第11世代Core iとQuadro T500を搭載した15.6型ThinkPad

 現在ThinkPadはさまざまなサイズ、そして多彩なGPU搭載モデルが用意されている。一般的にはIntel UHD Graphics/Intel Xe GraphicsのiGPU、RyzenのiGPU、そしてゲーム系に強いディスクリートのGeForceとRadeonとなるが、今回ご紹介するのは、ワークステーション系に使われるQuadroを搭載しているモデルとなる。

 基本仕様はプロセッサが第11世代のCore i5もしくはi7、メモリ/ストレージはカスタマイズ可能。そしてパネルもフルHD、UHD、タッチの有無で3タイプ用意されている。LTEにも対応可能だ。

 今回ご紹介するのは、Core i7ながらフルHD/タッチなしのパネルを搭載した比較的ベーシックなモデルとなる。主な仕様は以下のとおり。

レノボ・ジャパン「ThinkPad P15s Gen 2」の仕様
プロセッサCore i7-1165G7(4コア8スレッド/2.8GHz(cTDP-up)~4.6GHz/キャッシュ 12MB)
メモリ16GB(8B×2)/DDR4 3200MHz
ストレージM.2 PCIe NVMe SSD 512GB
OSWindows 10 Pro(64bit)
ディスプレイ15.6型フルHD(1,920×1,080ドット)、非光沢、300cd/平方m
グラフィックスIntel Xe Graphics/Quadro T500(4GB GDDR6)、HDMI/Thunderbolt 4
ネットワークGigabit Ethernet、Wi-Fi 6対応、Bluetooth 5.2、LTE(オプション)
インターフェイスThunderbolt 4×2、USB 3.0/Type-A×2、IR&720pカメラ(ThinkShutter)、指紋センサー、音声入出力、microSDカードスロット、バックライト付きキーボード
バッテリ/駆動時間3セルリチウムイオンバッテリ(57Wh)/最大約15.3時間
サイズ/重量365.8×248×19.95mm(幅×奥行き×高さ)/約1.75kg
価格今回の構成で258,280円。Eクーポン適応後187,748円

 プロセッサは第11世代のCore i7-1165G7。4コア8スレッドで、クロックは2.8GHz~4.6GHz。キャッシュ12MB。メモリはDDR4 3200MHz 16GB(8B×2)。ストレージはM.2 PCIe NVMe SSD 512GB。OSは64bit版Windows 10 Pro(20H2)を搭載する。

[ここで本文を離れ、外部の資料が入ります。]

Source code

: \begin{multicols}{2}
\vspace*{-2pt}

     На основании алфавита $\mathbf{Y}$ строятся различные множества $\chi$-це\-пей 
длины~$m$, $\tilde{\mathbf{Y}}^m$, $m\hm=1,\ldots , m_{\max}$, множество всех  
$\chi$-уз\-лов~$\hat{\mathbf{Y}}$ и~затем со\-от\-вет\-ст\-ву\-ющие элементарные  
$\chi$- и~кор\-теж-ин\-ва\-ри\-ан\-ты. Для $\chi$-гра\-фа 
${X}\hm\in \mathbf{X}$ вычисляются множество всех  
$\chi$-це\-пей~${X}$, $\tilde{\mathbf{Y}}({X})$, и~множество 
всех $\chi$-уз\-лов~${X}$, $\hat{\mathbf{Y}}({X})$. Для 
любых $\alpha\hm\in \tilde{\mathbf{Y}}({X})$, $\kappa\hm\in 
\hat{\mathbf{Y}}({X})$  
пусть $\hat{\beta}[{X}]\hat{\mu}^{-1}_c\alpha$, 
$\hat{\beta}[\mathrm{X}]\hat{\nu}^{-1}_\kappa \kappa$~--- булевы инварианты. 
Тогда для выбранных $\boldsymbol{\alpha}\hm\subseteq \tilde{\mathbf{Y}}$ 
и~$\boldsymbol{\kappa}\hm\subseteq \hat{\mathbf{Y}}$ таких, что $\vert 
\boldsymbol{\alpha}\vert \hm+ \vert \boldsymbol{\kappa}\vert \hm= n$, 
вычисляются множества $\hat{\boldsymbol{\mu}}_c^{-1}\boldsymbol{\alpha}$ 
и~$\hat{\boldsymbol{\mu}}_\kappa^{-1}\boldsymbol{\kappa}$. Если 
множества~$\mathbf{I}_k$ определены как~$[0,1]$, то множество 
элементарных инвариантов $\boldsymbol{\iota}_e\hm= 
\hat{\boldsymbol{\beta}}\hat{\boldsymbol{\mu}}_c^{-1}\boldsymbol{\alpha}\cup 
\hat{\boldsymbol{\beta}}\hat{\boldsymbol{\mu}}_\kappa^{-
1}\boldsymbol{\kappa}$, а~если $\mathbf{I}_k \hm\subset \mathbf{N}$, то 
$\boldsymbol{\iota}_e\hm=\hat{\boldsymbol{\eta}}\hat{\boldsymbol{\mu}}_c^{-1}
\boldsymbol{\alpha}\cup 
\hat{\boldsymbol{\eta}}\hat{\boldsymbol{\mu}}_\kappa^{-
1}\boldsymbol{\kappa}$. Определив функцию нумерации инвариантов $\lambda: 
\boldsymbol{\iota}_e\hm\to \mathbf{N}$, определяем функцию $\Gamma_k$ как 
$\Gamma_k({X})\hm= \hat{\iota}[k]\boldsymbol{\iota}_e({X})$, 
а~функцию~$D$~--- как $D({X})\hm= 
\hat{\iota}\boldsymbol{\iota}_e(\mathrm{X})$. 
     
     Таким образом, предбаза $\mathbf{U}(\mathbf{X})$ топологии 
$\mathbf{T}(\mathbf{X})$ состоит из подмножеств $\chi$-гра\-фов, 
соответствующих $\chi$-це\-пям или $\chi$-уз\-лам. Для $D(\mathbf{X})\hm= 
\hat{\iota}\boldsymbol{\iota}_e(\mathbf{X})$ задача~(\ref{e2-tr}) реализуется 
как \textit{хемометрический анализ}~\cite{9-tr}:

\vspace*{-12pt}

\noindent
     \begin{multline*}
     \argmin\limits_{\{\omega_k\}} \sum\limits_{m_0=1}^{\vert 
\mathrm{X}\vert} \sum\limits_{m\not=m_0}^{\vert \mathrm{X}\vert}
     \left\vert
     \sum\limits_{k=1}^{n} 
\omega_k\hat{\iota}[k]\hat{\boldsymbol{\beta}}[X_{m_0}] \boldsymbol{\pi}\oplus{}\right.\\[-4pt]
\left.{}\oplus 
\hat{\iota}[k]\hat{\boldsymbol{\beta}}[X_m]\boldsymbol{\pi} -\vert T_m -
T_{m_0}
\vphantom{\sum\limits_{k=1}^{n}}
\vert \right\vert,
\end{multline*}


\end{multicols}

 グラフィックスは、プロセッサ内蔵Intel Xe GraphicsとQuadro T500(4GB GDDR6)。外部出力用にHDMI/Thunderbolt 4を備えている。ディスプレイは15.6型フルHD(1,920×1,080ドット)、非光沢、300cd/平方m。

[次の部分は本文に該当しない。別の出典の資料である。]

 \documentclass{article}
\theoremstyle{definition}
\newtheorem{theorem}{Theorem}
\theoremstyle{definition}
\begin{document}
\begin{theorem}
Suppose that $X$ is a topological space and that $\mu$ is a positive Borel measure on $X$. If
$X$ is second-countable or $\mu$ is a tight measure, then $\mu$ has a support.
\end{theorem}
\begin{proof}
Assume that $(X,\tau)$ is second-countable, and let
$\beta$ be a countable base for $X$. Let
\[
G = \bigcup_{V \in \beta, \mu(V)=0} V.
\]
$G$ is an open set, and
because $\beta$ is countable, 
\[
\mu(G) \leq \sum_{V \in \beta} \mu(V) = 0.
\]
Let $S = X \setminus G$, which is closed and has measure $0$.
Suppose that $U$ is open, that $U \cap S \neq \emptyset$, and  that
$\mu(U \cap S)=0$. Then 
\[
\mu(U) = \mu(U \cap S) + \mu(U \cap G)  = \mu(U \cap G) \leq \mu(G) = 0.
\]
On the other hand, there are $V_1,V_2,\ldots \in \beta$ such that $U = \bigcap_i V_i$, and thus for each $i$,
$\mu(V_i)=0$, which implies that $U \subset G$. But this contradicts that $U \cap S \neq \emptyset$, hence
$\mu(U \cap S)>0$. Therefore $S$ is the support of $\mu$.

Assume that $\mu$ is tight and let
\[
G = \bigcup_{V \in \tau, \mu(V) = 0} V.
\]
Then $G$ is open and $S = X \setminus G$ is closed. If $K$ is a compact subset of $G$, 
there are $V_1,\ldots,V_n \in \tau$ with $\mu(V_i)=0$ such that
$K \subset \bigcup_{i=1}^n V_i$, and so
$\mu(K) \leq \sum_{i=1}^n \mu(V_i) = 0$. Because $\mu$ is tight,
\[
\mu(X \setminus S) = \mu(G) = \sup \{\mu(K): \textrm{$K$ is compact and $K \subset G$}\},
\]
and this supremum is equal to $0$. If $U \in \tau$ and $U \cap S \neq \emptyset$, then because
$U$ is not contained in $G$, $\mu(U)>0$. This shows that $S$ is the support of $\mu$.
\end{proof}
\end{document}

 なおカスタマイズで、プロセッサCore i7-1185G7(i7モデルの場合。i5モデルはCore i5-1135G7/i5-1145G7)、メモリ32GB、ストレージSSD 256GB/1TB、そしてパネル15.6型フルHD液晶(1,920×1,080ドット) IPS、300cd/平方m、マルチタッチもしくは、15.6型UHD液晶(3,840×2,160ドット)IPS、光沢なし、600/平方m、HDRも選ぶことができる。

 ネットワークは、Gigabit Ethernet、Wi-Fi 6対応、Bluetooth 5.2。オプションでLTEにも対応する。そのほかのインターフェイスは、Thunderbolt 4×2、USB 3.0×2、IR&720pカメラ(ThinkShutter)、指紋センサー、音声入出力、microSDカードスロット、バックライト付きキーボード。

 3セルリチウムイオンバッテリ(57Wh)を内蔵し最大約15.3時間。サイズ365.8×248×19.95mm(幅×奥行き×高さ)、重量約1.75kg。今回の構成で258,280円だが、Eクーポン適応後187,748円。内容を考慮すると少し安めだろうか。

前面。パネル中央上にThinkShutter付きのWebカメラ
斜め後ろから。なにも変わらないThinkPadテイスト
左側面Thunderbolt 4、Dockコネクタ兼のThunderbolt 4、USB 3.0、HDMI、音声入出力、microSDカードスロット
右側面。ロックポート、Gigabit Ethernet、USB 3.0
キーボード。テンキーありの日本語配列。打鍵感はいつものThinkPad。上のメッシュにスピーカー
キーピッチ。実測で約19mm。右上[-]、[^]、[¥]、手前右の[ひらがな]、[Alt]、[PrtSc]、[Ctrl]キーのピッチが狭いのは気になる
底面。内部へアクセスできる小さいパネルなどはない。四隅にゴム足。同じ高さなので手前へは傾かない
横から。各コネクタのサイズからもわかるように、15.6型としては薄い
重量は実測で1,887g
ACアダプタのサイズ約108×47×30mm(同)、重量249g、出力5V/2A、9V/2A、15V/3A、20V/3.25A(65W)
キーボードバックライトはOFF+2段階

 筐体はなにも変わらない昔ながらのマットブラック。The ThinkPadという感じだ。15.6型で重量1,887gは軽い方ではないものの許容範囲だろうか。前面はパネル中央上にThinkShutter付きのWebカメラ。狭額縁ではないが、カッコ悪いほどでもない。左側面にThunderbolt 4、Dockコネクタ兼のThunderbolt 4、USB 3.0、HDMI、音声入出力、microSDカードスロット。右側面にロックポート、Gigabit Ethernet、Type-Aを配置。裏は特に内部へアクセスできるような小さいパネルはなく、四隅のゴム足のみ。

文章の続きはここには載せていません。